高田:それは例えばお客さまでいえば、お客さまの可視化がされていないと、(そもそも)信頼うんぬんの話じゃないじゃないですか。例えば高田商店みたいな路面店をやっているとして、1日で100人来ているのはなんとなくわかるけど、どこの誰かわかっていなかったら、それは可視化できていないことなので。その可視化をしましょうよっていうのがまずはあって。

その上で、どうやったら高田商店に来ている100人の方々が信頼してくれるんだろう、もっと我々のことを好きになってくれるんだろうっていうことを理解するというのが、理解のステップ。

育成、創造のステップ

高田:それがなんとなく「あ、そういうことか」「その時の接客は、こんな感じだったらよかったんだ」とか、「これを買ってくれた人の満足度は高いな。だったらこれはもうちょっと店舗の前のほうで推そう」とかを踏まえて、信頼を上げるというのが育成のステップ。

育成のステップでロイヤルティが上がって信頼が高まった方々がハッピーになるのは、もちろんそれはそれでいいんですけど、そこから高田商店にとっての次のチャンスがほしいじゃないですか。
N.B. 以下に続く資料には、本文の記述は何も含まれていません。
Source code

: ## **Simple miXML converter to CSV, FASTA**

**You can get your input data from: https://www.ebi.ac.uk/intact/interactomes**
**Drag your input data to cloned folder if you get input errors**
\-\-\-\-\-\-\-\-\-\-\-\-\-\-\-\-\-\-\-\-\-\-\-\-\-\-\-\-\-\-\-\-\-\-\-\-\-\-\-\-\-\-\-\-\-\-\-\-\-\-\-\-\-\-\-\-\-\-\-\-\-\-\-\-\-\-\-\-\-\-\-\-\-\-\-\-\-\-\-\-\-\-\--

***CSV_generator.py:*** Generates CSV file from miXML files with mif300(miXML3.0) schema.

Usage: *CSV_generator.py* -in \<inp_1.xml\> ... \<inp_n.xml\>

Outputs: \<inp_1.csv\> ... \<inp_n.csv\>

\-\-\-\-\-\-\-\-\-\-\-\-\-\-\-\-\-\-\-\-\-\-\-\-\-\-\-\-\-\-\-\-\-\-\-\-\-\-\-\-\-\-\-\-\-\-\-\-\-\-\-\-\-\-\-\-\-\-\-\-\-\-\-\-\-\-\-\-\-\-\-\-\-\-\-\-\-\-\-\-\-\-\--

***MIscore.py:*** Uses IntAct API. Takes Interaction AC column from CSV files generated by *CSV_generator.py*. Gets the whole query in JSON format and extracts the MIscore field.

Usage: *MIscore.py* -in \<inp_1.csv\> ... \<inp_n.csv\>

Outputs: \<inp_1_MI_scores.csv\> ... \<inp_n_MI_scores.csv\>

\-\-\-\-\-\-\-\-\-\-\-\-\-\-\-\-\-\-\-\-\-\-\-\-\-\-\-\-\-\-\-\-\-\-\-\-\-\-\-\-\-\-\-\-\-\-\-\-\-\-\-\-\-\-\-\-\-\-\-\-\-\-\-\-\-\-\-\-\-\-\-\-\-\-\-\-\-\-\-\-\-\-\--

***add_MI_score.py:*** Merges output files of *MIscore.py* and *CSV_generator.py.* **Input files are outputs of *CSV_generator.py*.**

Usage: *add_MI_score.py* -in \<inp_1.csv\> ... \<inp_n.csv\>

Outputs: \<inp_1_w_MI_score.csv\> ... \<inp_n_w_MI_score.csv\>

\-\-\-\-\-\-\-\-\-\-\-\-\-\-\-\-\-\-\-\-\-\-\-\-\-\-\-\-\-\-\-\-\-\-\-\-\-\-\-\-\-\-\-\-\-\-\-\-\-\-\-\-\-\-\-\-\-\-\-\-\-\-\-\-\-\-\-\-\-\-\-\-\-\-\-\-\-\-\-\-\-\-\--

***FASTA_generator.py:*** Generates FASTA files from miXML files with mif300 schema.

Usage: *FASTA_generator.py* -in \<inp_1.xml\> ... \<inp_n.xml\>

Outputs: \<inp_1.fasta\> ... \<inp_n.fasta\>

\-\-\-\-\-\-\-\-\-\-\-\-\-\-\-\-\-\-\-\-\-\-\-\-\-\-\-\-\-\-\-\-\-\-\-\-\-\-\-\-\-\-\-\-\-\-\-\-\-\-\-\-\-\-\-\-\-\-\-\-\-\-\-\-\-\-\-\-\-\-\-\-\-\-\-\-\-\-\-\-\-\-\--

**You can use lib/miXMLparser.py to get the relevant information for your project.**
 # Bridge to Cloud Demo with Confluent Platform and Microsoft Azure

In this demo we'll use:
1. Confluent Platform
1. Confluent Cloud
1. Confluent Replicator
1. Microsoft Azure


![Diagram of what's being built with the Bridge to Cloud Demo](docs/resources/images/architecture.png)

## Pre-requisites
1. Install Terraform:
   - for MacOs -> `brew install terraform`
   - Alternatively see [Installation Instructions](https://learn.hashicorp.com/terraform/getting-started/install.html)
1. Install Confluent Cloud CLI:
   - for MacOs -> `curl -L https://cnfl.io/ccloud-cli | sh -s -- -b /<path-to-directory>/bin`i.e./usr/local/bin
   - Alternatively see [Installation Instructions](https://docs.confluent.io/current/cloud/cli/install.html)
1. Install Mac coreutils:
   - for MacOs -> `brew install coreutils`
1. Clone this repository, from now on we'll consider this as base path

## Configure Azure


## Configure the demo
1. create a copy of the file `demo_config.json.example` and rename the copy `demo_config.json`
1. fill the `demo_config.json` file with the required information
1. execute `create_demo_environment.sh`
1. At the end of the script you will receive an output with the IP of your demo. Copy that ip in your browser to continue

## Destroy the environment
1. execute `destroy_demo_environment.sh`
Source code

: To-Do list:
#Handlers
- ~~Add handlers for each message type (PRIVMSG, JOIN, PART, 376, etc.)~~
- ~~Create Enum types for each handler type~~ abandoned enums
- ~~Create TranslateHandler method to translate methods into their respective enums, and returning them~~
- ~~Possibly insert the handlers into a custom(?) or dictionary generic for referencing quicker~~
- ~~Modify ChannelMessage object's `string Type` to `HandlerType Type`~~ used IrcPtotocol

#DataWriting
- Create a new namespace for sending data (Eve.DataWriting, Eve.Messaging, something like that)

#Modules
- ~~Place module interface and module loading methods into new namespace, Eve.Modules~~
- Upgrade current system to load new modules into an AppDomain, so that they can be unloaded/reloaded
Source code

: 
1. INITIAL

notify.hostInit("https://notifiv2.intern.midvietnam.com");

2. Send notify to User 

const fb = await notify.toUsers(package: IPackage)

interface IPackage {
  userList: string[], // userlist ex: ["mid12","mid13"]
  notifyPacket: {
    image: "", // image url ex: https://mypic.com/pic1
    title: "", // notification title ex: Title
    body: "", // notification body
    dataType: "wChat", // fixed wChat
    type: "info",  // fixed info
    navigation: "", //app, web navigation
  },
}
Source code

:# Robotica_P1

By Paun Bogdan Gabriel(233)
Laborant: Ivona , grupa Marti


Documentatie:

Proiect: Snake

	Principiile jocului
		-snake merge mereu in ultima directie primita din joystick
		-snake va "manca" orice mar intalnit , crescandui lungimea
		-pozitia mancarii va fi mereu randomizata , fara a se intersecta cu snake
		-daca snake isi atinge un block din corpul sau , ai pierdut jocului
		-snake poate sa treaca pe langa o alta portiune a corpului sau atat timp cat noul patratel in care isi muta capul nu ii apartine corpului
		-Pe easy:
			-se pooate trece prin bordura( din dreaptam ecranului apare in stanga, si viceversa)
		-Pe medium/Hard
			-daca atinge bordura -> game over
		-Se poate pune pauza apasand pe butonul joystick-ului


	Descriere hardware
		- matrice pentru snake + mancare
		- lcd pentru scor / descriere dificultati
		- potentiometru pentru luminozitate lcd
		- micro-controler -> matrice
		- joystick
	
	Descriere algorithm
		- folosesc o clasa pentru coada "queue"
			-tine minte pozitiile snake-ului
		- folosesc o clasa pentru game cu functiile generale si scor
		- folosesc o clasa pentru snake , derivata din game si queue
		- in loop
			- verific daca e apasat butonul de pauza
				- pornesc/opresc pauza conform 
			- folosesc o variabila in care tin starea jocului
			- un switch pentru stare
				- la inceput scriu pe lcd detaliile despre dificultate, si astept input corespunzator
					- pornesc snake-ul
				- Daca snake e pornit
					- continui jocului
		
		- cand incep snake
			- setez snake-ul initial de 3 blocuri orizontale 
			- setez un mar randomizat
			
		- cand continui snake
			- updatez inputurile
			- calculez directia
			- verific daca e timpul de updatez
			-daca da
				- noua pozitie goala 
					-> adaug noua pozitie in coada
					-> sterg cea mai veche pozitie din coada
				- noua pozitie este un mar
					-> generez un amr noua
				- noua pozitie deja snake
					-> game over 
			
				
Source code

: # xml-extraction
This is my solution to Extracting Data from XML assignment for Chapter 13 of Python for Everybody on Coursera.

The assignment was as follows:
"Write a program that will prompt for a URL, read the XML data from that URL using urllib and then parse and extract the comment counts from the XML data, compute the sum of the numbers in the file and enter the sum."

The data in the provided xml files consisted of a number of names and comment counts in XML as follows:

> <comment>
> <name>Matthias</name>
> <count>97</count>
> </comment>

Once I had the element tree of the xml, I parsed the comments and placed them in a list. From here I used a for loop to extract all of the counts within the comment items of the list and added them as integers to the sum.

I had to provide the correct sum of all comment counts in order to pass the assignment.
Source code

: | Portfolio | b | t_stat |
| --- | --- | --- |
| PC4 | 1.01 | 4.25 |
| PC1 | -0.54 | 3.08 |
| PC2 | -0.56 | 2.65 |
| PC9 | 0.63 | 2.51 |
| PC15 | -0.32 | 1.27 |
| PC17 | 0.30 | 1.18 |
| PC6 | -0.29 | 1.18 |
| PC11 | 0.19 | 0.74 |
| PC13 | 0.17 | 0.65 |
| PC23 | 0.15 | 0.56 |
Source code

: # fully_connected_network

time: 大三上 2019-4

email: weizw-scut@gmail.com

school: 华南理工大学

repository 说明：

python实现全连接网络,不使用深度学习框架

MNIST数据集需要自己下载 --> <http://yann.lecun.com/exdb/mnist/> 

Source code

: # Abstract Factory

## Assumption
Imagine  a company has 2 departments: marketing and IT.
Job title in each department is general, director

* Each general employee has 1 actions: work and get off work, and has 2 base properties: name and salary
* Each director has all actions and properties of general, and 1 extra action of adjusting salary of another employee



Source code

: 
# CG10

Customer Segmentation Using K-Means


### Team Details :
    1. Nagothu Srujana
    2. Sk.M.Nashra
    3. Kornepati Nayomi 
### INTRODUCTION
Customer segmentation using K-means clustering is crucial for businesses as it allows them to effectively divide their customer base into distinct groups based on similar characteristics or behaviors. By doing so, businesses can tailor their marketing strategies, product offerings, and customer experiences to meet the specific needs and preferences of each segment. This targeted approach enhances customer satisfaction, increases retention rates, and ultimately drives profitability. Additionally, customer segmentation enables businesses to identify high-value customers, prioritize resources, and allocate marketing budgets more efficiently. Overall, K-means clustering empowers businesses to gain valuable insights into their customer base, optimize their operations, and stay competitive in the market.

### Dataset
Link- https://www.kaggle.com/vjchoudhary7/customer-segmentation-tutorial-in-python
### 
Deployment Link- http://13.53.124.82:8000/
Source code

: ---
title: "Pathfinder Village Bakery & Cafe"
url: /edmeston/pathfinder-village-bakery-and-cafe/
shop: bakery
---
例えば友だち紹介してくださるとか、その方が(高田商店の人に対して)「すごくいいよ!」って言ってくれたとしても、(高田商店の人からしたら)「いや、私に言ってくれてもいいんだけど、(そのことを)商店街で他の人にしゃべってくれないかな」みたいな。「そうじゃないと、うちにお客さん来ないんだから」というのがあると思うので、いわゆるデジタルな話でいうとUGCと言われたりしますが、それをどうやって外にしっかり出すかみたいな。

そこの面で工夫をするというのが、創造。このサイクルをすると、新たにお客さまが増えて、可視化の必要性が出るっていう。こういったサイクルを今は定義しています。コミュニティは、その中でも特に育成の部分ですね。(育成)に対して非常に大きく貢献するものかなと思っています。

稲荷田:ありがとうございます。

マルチプロダクト思考について

稲荷田:信頼起点経営に昇華された部分と、それぞれのプロダクトの話もいただきましたけれども。とはいえ新プロダクトを一気に同時多発的に提供していくって、かなり大変なのかなと思っていまして。

このあたりを、今度は投資家目線でいくと、岩澤さんはどんなふうに捉えていらっしゃるのかとか、教えてもらえますか?

岩澤脩氏(以下、岩澤):最近、以前のようなマルチプロダクト思考が全否定されてますよね。

稲荷田:うん。1回ガッと広がって(今は)収まってきた感じがしますよね。

岩澤:「AI時代はシングルプロダクトだ」みたいな論調にたぶんなっていると思うんですけど。高田さんのご説明にもあったように、これは「マルチプロダクトをやるべき」みたいなところからの発想にはなっていないと思うんですよね。信頼起点経営っていう、その実現に向けてやらなきゃいけないことなので。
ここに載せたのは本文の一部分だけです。